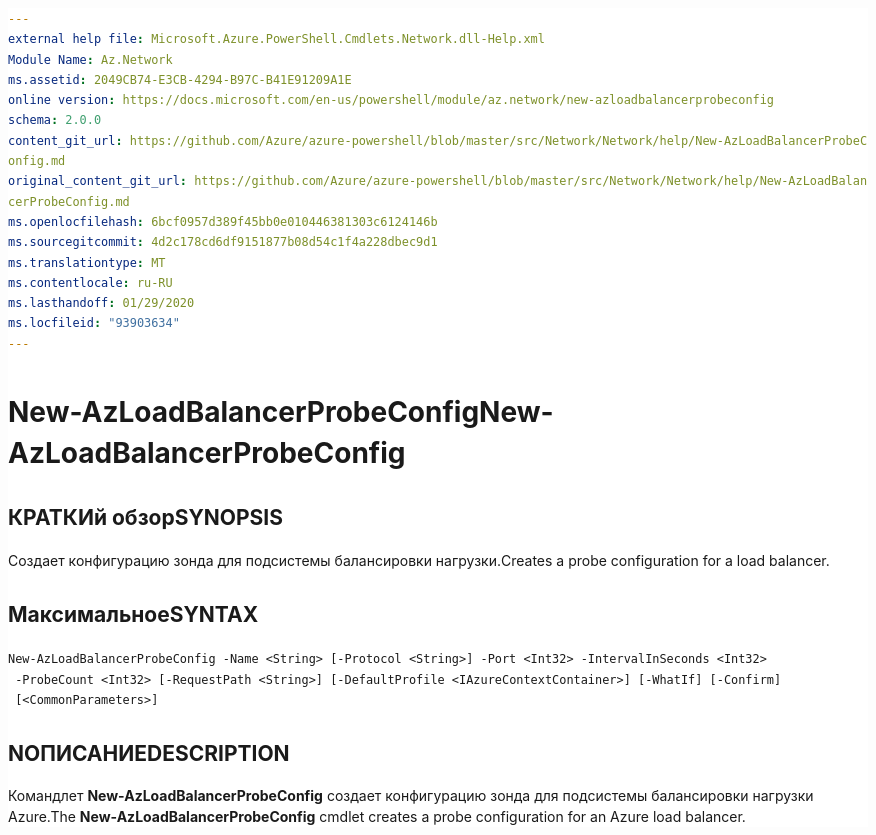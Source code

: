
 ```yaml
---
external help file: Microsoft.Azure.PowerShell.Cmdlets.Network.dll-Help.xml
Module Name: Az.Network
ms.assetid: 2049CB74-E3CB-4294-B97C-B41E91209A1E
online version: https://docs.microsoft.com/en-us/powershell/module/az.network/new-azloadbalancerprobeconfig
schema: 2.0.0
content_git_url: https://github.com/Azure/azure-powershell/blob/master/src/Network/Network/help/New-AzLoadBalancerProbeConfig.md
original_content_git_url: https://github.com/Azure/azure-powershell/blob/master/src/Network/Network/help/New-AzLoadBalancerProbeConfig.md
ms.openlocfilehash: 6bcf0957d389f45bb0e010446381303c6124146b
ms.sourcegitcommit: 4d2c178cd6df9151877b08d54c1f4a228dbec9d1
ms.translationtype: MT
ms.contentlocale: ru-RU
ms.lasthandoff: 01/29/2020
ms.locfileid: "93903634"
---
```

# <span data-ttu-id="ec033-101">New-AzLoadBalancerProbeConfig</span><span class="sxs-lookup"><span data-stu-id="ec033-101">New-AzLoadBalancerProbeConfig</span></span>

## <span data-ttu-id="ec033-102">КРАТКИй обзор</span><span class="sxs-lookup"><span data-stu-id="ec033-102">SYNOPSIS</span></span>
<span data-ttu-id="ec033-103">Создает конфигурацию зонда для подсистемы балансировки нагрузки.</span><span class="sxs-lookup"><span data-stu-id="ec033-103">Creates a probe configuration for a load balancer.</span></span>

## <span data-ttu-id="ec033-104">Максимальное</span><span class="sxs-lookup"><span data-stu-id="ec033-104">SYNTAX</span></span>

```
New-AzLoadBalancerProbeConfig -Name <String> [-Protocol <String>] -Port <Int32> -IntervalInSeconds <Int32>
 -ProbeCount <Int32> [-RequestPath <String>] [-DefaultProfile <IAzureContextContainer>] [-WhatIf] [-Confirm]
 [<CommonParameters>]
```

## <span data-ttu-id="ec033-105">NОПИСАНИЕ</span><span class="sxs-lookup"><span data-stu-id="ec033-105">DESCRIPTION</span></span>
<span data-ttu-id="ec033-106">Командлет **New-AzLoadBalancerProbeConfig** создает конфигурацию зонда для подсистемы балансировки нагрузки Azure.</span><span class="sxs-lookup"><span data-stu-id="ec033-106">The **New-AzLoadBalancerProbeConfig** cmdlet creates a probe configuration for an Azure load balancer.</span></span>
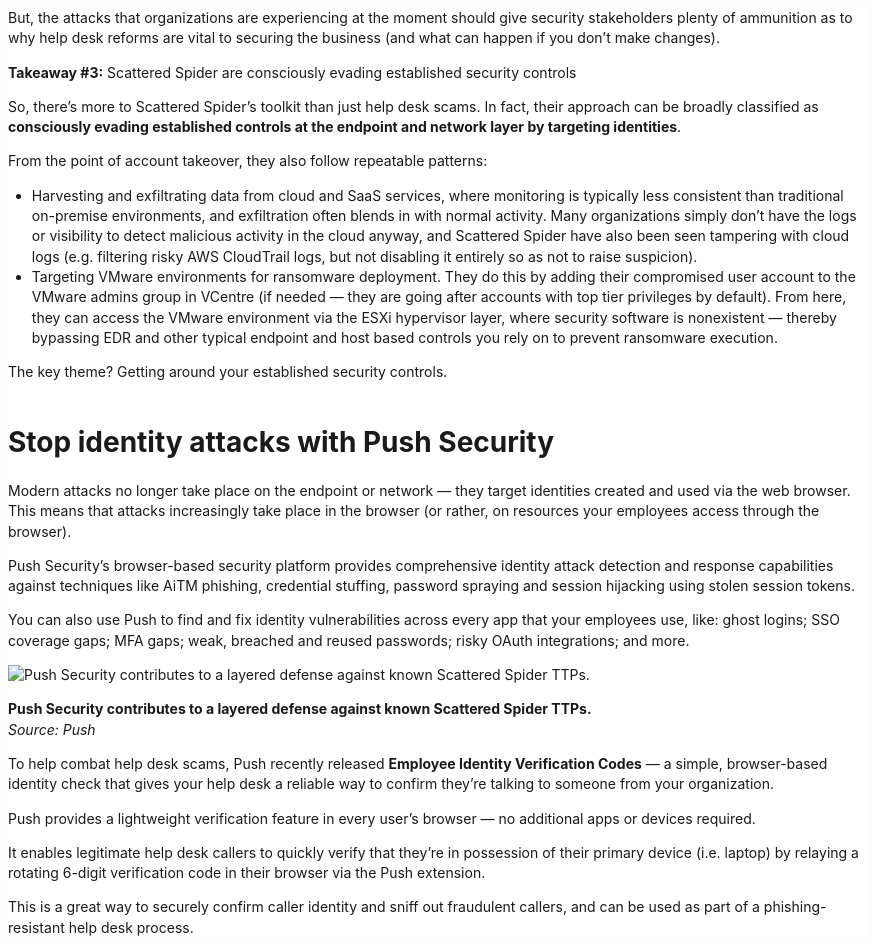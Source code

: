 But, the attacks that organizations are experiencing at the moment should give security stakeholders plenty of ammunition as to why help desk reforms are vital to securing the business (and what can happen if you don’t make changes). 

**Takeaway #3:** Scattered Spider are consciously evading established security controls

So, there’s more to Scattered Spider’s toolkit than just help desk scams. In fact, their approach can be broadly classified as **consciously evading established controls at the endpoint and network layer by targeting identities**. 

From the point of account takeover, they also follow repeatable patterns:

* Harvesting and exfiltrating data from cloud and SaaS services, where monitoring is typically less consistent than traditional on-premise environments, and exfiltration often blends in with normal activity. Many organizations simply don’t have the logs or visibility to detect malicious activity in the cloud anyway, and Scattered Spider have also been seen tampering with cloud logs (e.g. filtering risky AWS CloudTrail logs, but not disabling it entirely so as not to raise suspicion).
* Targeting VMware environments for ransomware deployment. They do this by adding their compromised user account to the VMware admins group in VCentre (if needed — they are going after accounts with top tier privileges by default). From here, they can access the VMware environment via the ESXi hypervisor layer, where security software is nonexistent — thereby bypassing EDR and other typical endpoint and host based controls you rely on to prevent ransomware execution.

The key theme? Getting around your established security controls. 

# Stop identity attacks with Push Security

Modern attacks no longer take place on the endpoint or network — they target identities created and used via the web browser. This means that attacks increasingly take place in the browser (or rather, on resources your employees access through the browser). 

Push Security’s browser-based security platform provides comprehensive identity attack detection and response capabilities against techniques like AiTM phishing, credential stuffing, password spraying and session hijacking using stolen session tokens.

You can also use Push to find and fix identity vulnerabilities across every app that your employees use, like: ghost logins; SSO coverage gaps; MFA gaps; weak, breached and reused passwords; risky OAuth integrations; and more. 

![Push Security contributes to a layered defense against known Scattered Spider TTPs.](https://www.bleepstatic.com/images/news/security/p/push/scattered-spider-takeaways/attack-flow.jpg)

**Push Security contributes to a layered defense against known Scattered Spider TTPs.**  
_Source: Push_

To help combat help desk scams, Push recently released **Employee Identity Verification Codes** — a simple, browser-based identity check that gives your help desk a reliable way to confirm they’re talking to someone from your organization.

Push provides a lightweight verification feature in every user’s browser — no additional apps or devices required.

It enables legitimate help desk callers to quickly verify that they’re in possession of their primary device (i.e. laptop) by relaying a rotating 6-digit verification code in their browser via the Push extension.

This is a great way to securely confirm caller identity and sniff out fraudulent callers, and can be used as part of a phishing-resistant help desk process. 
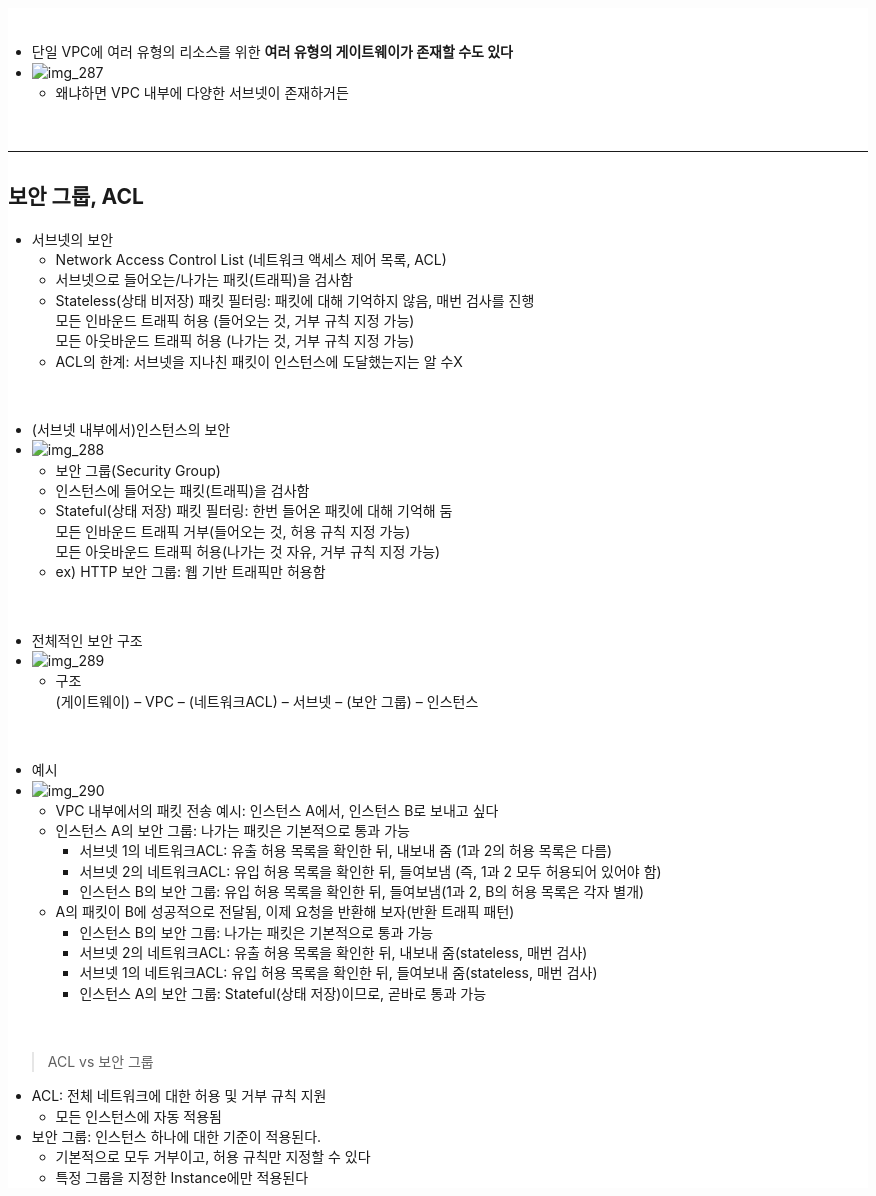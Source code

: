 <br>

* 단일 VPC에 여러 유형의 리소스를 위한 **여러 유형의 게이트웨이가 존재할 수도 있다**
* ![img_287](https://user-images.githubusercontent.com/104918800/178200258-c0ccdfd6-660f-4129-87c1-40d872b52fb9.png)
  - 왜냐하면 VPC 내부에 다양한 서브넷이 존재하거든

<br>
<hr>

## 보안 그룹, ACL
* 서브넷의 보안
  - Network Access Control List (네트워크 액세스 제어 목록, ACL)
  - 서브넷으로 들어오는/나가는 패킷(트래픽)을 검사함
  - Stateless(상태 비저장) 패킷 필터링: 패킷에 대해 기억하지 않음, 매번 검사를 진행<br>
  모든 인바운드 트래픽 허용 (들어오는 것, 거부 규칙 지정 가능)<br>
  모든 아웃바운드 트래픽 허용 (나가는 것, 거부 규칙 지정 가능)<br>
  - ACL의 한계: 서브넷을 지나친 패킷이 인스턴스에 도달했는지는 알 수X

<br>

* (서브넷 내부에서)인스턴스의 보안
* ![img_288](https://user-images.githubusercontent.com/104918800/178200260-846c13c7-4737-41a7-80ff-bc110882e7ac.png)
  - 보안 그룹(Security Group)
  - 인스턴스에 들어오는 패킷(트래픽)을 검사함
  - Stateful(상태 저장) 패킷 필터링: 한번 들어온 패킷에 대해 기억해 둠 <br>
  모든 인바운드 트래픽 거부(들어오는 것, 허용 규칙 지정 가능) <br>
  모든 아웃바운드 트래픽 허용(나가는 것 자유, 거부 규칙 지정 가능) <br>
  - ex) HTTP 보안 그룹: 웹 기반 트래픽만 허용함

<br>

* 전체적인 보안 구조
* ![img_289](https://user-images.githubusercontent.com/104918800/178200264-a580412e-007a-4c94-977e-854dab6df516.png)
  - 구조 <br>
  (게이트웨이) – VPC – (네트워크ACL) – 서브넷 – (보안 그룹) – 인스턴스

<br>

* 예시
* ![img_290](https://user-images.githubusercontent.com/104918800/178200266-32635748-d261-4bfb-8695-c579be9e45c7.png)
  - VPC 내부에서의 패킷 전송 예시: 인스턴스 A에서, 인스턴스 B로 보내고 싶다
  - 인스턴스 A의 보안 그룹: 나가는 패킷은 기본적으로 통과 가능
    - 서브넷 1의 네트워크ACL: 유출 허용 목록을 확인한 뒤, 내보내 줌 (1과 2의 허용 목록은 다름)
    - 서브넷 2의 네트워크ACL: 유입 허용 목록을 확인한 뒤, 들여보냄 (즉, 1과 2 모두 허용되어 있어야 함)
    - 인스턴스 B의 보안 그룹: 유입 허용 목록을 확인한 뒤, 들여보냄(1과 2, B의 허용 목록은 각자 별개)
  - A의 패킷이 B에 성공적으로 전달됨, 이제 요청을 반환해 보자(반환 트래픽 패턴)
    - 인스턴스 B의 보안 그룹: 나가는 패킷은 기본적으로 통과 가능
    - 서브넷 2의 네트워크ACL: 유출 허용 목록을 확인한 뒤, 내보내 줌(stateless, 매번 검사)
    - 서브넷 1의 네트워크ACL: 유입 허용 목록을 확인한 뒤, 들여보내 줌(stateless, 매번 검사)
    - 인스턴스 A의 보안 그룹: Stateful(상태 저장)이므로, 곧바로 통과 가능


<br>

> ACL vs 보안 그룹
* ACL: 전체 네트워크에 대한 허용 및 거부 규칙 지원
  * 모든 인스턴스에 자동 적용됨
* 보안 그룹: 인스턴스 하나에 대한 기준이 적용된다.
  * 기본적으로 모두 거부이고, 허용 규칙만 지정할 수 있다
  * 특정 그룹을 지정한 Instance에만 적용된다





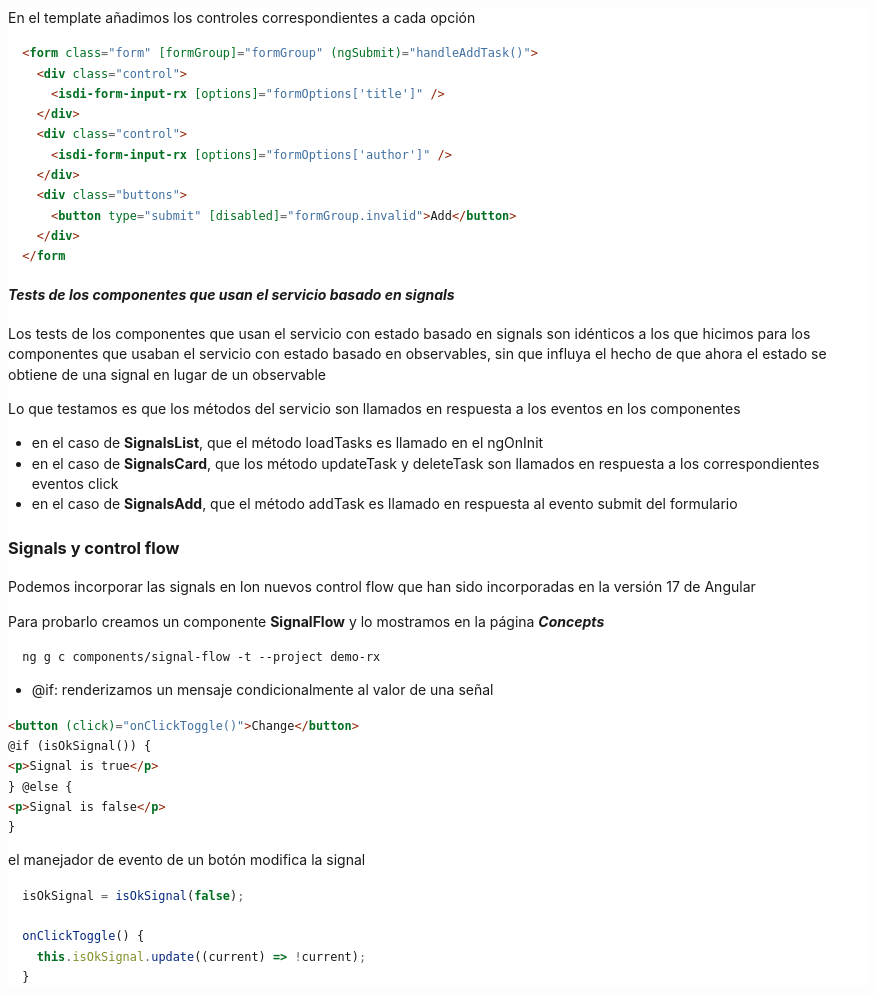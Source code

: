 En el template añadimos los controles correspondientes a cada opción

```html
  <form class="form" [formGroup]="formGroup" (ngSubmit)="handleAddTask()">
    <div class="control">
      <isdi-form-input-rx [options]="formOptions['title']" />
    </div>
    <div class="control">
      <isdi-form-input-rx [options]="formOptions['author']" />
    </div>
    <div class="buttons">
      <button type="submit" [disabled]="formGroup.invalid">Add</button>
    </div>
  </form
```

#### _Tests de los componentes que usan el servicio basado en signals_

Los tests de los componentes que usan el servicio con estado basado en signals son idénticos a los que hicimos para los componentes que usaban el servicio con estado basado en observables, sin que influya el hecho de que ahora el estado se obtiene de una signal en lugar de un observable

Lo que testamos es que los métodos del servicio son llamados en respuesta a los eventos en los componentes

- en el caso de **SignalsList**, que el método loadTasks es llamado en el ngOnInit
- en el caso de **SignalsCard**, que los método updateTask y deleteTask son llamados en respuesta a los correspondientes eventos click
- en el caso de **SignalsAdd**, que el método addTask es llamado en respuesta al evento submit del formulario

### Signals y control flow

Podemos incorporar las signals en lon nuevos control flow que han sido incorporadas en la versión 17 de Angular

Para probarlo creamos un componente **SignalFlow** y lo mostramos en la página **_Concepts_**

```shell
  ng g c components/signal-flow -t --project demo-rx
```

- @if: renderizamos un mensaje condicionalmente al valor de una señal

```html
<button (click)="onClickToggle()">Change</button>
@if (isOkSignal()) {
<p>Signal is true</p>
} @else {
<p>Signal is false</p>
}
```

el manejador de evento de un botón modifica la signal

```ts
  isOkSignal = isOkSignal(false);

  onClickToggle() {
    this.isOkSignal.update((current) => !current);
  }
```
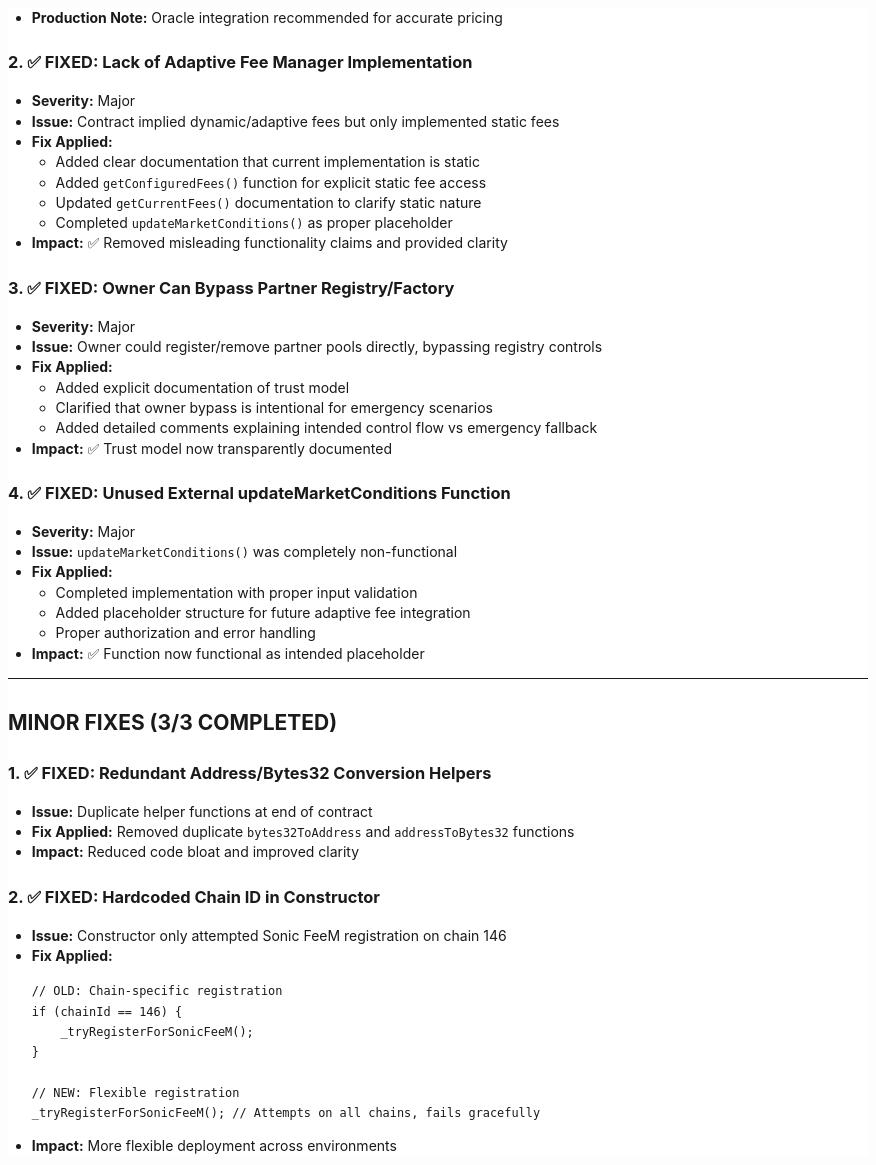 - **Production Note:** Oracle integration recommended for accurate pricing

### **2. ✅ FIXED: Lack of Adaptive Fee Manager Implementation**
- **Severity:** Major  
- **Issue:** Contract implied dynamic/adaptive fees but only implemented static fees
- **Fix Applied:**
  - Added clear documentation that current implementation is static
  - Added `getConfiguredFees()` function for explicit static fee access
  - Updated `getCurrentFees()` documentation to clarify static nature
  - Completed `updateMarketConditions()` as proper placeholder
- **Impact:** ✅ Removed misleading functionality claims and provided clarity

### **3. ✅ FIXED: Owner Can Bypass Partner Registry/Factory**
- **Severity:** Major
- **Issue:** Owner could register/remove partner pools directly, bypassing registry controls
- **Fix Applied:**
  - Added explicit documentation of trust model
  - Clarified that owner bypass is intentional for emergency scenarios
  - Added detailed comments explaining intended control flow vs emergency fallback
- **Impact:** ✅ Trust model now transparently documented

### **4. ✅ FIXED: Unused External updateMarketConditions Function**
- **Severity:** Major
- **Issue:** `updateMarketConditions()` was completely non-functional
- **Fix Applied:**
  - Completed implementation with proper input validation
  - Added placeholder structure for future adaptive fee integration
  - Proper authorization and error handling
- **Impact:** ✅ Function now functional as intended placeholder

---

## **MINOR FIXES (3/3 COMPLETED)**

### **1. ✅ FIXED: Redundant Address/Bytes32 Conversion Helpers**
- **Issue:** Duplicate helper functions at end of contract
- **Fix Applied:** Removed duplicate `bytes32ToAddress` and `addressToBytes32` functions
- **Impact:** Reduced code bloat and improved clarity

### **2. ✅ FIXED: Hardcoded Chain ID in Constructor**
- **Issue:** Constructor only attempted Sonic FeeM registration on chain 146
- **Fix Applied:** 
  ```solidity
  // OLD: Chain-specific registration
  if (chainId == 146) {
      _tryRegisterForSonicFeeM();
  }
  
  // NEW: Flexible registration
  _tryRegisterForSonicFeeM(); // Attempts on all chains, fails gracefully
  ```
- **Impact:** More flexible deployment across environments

TASK BRIEF
Each line in the entries above, starting at the line with "Scattered Spider TTPs.**" and ending at the line with "To help combat", is to be printed exactly, and only those lines.

TASK RESPONSE
**Push Security contributes to a layered defense against known Scattered Spider TTPs.**  
_Source: Push_

To help combat help desk scams, Push recently released **Employee Identity Verification Codes** — a simple, browser-based identity check that gives your help desk a reliable way to confirm they’re talking to someone from your organization.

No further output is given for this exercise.